ADA Sessions Spotlight Powerful Weapons Against Diabetes

Several hopeful trends emerged from this year’s ADA Scientific Sessions in Philadelphia, held June 8 through 12.

· SGLT2 inhibitors are a class of drugs upon which big pharmaceutical companies are now focusing major attention. In the meantime, other drugs such as Januvia and Bydureon continue battling for market share with robust comparison studies.

· Bariatric surgery continues its push as a major alternative to medication in the treatment of type 2s.

· For both type 1s and type 2s, positive developments include a new insulin analog from Lilly Boehringer, a needleless continuous glucose monitor that has shown a high degree of accuracy, and an insulin analog under development by Lilly Boehringer that assists or surpasses insulin glargine.

The Rise of SGLT2 Inhibitors

SGLT2 inhibitors are an emerging class of type 2 diabetes drugs that work differently from older drugs that increase insulin production and effectiveness or stop the liver from producing too much glucose.

SGLT, which stands for sodium-glucose transporter, refers to a process by which the kidneys process glucose and then return it to the bloodstream.
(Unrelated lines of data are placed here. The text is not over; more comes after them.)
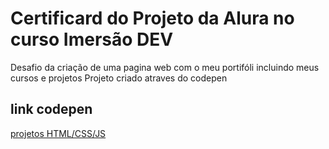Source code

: # Certificard do Projeto da Alura no curso Imersão DEV
Desafio da criação de uma  pagina web com o meu portifóli incluindo meus cursos e projetos
Projeto criado atraves do codepen
## link codepen
[projetos HTML/CSS/JS](https://codepen.io/Nicksan37/pen/wvpMxjK)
By interfering with this process so that glucose is excreted rather than retained, an SGLT inhibitor gives type 2 patients another means of glycemic control.

At the ADA sessions, pharmaceutical companies presented current studies on three SGLT2 inhibitors:

• Janssen Research presented results from five phase 3 clinical studies of canagliflozin as a monotherapy and in a head-to-head comparison with sitagliptin. In both cases, Janssen reports, type 2 patients taking canagliflozin experienced lower A1Cs, greater weight loss, lower blood pressure, and higher HDL cholesterol than patients on sitagliptin. Janssen has submitted canagliflozin to the FDA for approval as a type 2 therapy.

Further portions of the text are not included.